Os exemplos sucedem-se ao longo das quase duas horas de uma conversa, onde entram barquinhos de brincar movidos por uma vela acesa, histórias sobre como raquetes de ténis pousadas sobre a mesa não se movem nem a murro e demonstrações de como o fluído magnético, sujeito a um íman, cria um efeito parecido aos picos de um ouriço-cacheiro; bastantes para tornar mais inteligíveis conceitos como nanotecnologia, termodinâmica, quantidade de movimento e pressão atmosférica.
“A matéria é demasiada”
Os cartazes que explicam e comprovam as experiências feitas com os alunos cobrem as paredes do laboratório da Escola Dr. Júlio Martins, no centro de Chaves, para onde este professor se transferiu recentemente. Com ele foi o Clube do Ensino Experimental das Ciências (CEEC), criado há 12 anos noutra escola, a Fernão de Magalhães, para envolver os alunos do secundário em experiências laboratoriais, num ensino não formal, fora da componente lectiva da disciplina.
“Os alunos têm as aulas normais — não posso roubar tempo ao ensino formal — e depois vêm para o clube às sextas-feiras à tarde. Vêm voluntariamente. Às vezes passam dias de férias aqui comigo, e os resultados [nas aprendizagens] são surpreendentes”, garante. O clube, ainda por cima, não custa muito dinheiro: “Um professor, uma caneta, um livro e uma colher podem fazer a diferença. As tecnologias são importantes, mas não são condição fundamental.”

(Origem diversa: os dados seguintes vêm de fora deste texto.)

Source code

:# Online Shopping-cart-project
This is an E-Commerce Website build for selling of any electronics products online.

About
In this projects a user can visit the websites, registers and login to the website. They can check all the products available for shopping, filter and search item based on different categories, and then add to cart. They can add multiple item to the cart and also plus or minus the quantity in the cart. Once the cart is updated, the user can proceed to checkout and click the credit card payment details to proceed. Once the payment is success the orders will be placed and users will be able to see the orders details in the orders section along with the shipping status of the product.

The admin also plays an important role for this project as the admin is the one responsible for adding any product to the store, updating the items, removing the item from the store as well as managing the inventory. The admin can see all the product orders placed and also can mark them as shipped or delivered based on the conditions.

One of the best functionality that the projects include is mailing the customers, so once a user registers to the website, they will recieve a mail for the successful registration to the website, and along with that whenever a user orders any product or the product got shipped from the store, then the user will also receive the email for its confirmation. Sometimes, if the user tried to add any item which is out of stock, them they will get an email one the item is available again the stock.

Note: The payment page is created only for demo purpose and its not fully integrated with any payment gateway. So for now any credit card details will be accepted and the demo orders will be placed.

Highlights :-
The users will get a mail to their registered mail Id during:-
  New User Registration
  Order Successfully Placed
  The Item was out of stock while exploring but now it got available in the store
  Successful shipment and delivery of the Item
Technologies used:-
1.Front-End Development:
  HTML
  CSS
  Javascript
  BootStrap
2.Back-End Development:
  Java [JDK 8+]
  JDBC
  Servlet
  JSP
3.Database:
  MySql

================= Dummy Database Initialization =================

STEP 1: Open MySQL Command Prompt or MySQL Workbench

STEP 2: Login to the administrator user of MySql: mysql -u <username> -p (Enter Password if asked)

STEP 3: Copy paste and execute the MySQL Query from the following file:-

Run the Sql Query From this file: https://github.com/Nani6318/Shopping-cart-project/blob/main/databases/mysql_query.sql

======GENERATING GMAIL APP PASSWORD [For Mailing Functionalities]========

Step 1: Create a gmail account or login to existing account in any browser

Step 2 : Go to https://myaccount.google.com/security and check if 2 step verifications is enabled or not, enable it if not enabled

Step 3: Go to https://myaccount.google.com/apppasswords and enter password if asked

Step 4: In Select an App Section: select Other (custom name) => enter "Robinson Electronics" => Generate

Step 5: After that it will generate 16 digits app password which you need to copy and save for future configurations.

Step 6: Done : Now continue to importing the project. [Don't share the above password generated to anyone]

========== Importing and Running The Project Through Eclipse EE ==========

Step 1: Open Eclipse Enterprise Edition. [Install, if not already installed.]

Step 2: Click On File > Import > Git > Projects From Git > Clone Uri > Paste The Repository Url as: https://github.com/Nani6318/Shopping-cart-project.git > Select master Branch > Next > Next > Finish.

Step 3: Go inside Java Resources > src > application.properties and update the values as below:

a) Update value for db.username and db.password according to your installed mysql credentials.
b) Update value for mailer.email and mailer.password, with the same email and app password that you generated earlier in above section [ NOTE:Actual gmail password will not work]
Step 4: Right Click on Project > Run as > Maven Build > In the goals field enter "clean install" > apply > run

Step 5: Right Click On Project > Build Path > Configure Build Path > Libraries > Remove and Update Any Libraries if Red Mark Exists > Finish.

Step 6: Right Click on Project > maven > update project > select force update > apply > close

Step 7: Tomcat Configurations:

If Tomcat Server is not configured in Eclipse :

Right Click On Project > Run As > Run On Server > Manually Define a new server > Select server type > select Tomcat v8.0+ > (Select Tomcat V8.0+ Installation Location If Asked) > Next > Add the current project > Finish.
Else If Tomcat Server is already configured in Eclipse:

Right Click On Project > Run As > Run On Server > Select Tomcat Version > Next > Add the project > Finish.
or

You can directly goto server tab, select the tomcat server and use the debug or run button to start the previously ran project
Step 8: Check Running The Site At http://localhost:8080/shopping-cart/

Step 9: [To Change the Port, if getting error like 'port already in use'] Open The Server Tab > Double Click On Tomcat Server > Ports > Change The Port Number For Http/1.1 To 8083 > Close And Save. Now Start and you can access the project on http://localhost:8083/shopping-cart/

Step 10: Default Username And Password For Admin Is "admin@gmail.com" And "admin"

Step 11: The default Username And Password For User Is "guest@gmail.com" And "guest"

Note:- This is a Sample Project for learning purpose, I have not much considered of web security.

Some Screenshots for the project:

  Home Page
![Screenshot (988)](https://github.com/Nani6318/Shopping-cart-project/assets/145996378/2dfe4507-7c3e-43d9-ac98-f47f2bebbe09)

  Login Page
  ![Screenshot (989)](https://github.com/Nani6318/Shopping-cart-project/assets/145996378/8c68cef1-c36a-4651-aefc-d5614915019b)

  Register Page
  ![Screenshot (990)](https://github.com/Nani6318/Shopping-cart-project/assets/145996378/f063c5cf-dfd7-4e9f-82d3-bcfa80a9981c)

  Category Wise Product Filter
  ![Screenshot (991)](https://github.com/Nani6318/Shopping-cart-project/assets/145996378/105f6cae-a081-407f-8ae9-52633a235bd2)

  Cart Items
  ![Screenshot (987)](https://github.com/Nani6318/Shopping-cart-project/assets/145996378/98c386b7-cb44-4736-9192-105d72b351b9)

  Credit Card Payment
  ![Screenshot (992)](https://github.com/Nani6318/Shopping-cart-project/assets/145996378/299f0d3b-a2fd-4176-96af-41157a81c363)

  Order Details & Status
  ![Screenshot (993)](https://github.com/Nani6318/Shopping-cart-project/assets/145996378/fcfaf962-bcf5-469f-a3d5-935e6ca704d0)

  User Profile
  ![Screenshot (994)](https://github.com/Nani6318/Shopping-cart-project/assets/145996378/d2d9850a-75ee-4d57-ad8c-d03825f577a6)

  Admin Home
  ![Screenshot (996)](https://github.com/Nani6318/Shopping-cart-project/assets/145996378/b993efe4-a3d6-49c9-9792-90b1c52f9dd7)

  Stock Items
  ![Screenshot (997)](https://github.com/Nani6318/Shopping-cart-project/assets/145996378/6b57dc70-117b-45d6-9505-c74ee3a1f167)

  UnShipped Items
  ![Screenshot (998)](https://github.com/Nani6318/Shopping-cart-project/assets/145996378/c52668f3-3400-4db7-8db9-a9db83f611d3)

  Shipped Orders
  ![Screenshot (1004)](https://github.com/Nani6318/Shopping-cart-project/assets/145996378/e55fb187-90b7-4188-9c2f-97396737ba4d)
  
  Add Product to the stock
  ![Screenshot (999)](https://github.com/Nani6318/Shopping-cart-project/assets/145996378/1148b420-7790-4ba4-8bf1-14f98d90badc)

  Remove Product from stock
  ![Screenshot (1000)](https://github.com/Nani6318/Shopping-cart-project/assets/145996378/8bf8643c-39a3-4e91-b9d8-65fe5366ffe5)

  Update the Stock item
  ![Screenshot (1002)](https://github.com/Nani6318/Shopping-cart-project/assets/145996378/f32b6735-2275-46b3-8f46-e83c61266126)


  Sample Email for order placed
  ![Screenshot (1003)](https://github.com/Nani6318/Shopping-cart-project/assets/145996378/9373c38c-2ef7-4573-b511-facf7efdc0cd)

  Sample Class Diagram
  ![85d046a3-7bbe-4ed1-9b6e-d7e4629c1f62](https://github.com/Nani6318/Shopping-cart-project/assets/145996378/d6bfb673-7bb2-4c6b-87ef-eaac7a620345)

Não é tarefa menor. A Física e Química é tradicionalmente uma das disciplinas com pior desempenho nos exames nacionais. A matéria “é complexa”, concorda Jorge Teixeira, mas consegue-se torná-la mais clara fazendo com que os alunos, a partir de exemplos do quotidiano, "observem a realidade à volta e sintam curiosidade" em decifrá-la. “A Física é tudo menos abstracta. É a realidade. Se, em vez de me pôr a dizer que a nanotecnologia são partículas muito pequeninas que ninguém vê, lhes mostrar o efeito do fluido magnético, dizendo que foi criado pela NASA para controlar combustíveis na ausência de gravidade e que agora é usado, por exemplo, nos amortecedores dos automóveis, consigo que compreendam. E se entusiasmem."
Esta conclusão, e o menor número de negativas que foi dando comparativamente com a média da disciplina, não o impede de constatar que o mau desempenho dos alunos a Física e Química tem outras explicações. “O principal ‘monstro’ que vejo aqui é a quantidade de conteúdos que existem. Ao fim de dois anos de os meninos estarem a estudar todas aquelas matérias — um assunto por aula — , o cérebro tem dificuldade em armazenar tanta informação. A matéria é demasiada, o estudo é muito intenso e os alunos não têm tempo para consolidar os conhecimentos."
Da periferia para a Google
Por ter conseguido contornar condicionalismos como estes, Jorge Teixeira orgulha-se hoje de ter um antigo aluno prestes a ingressar na Google, onde irá trabalhar em Inteligência Artificial. "É o futuro."
Recentemente, as experiências do CEEC alargaram-se a um novo público: os alunos do pré-escolar e do básico das escolas do agrupamento. Depois de terem testado em laboratório um conjunto de experiências relacionadas com o fogo, os alunos do secundário fizeram-se professores junto dos colegas do pré-escolar, junto dos quais, qual mágicos, fizeram coisas como exibir as mãos em chamas.
A ideia era demonstrar a capacidade que a água tem de absorver grandes quantidades de energia, logo a importância de cada um deles se manter molhado num cenário de fogo florestal. Mas o projecto foi mais longe. Somando pinturas de Nadir Afonso, nascido em Chaves, elaborou-se um calendário didáctico, com indicação do que se deve fazer a cada mês para proteger a floresta do risco de incêndios.
Cada calendário custa três euros. O dinheiro recolhido irá para a compra de espécies autóctones para reflorestar área ardida. Tudo ideias saídas do ensino da Físico e Química. Tudo com pouco dinheiro. E a partir da periferia, ainda por cima. Daí que Jorge Teixeira tenha dedicado o prémio aos professores do interior “que não têm os mesmos recursos e sofrem um bocadinho mais de dificuldades”.